** DATA SUPPLIED follows **

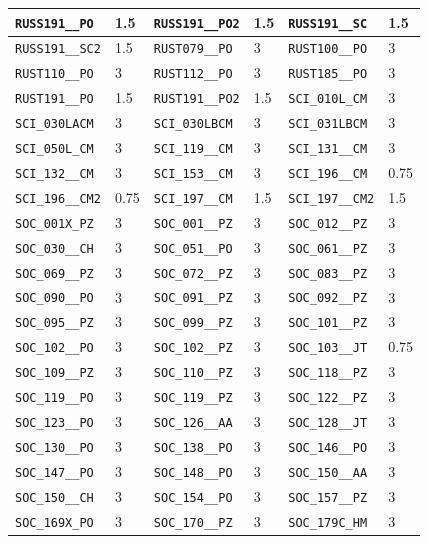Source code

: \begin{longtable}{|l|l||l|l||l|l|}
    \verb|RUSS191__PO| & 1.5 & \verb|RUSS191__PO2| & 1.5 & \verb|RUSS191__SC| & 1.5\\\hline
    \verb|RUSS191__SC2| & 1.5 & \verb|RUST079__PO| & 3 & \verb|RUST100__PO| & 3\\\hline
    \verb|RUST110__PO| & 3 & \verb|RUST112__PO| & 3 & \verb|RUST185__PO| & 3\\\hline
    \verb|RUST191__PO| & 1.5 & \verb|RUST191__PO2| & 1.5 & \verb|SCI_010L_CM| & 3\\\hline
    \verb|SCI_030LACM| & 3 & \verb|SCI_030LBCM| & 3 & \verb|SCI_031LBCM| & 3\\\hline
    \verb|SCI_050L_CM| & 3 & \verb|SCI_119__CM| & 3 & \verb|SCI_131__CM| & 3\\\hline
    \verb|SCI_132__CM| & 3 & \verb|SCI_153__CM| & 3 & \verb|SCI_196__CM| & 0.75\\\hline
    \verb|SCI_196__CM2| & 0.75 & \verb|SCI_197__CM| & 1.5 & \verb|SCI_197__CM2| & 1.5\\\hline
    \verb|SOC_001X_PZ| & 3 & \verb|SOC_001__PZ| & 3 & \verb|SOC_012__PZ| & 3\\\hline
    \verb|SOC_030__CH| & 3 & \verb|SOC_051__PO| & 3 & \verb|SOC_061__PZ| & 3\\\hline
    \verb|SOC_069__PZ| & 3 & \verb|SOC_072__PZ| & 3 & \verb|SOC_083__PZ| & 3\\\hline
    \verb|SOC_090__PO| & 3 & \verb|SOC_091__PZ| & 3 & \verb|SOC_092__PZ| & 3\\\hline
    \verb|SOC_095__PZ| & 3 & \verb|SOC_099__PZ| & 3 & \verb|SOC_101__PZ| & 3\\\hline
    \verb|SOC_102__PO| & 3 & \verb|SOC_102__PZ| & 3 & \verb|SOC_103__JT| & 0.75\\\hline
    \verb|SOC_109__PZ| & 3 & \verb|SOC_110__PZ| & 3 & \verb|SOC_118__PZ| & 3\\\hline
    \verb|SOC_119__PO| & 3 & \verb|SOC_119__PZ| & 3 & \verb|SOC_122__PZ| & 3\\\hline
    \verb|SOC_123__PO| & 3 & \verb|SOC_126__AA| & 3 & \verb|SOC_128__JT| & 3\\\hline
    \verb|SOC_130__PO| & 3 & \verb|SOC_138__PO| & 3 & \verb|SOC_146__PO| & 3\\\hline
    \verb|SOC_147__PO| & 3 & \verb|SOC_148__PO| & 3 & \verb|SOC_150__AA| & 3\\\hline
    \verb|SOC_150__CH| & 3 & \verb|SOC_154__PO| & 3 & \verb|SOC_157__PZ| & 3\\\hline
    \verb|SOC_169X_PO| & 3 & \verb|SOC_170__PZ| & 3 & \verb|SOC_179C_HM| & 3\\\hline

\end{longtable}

** End of DATA SUPPLIED **

__ACTION ITEM__
Your task is to set down exactly the lines from the line containing "3 & \verb|SOC_101__PZ| & 3\\\hline" to the end of the data above, including both ends.

__SOLUTION TO THIS TASK__
    \verb|SOC_095__PZ| & 3 & \verb|SOC_099__PZ| & 3 & \verb|SOC_101__PZ| & 3\\\hline
    \verb|SOC_102__PO| & 3 & \verb|SOC_102__PZ| & 3 & \verb|SOC_103__JT| & 0.75\\\hline
    \verb|SOC_109__PZ| & 3 & \verb|SOC_110__PZ| & 3 & \verb|SOC_118__PZ| & 3\\\hline
    \verb|SOC_119__PO| & 3 & \verb|SOC_119__PZ| & 3 & \verb|SOC_122__PZ| & 3\\\hline
    \verb|SOC_123__PO| & 3 & \verb|SOC_126__AA| & 3 & \verb|SOC_128__JT| & 3\\\hline
    \verb|SOC_130__PO| & 3 & \verb|SOC_138__PO| & 3 & \verb|SOC_146__PO| & 3\\\hline
    \verb|SOC_147__PO| & 3 & \verb|SOC_148__PO| & 3 & \verb|SOC_150__AA| & 3\\\hline
    \verb|SOC_150__CH| & 3 & \verb|SOC_154__PO| & 3 & \verb|SOC_157__PZ| & 3\\\hline
    \verb|SOC_169X_PO| & 3 & \verb|SOC_170__PZ| & 3 & \verb|SOC_179C_HM| & 3\\\hline

\end{longtable}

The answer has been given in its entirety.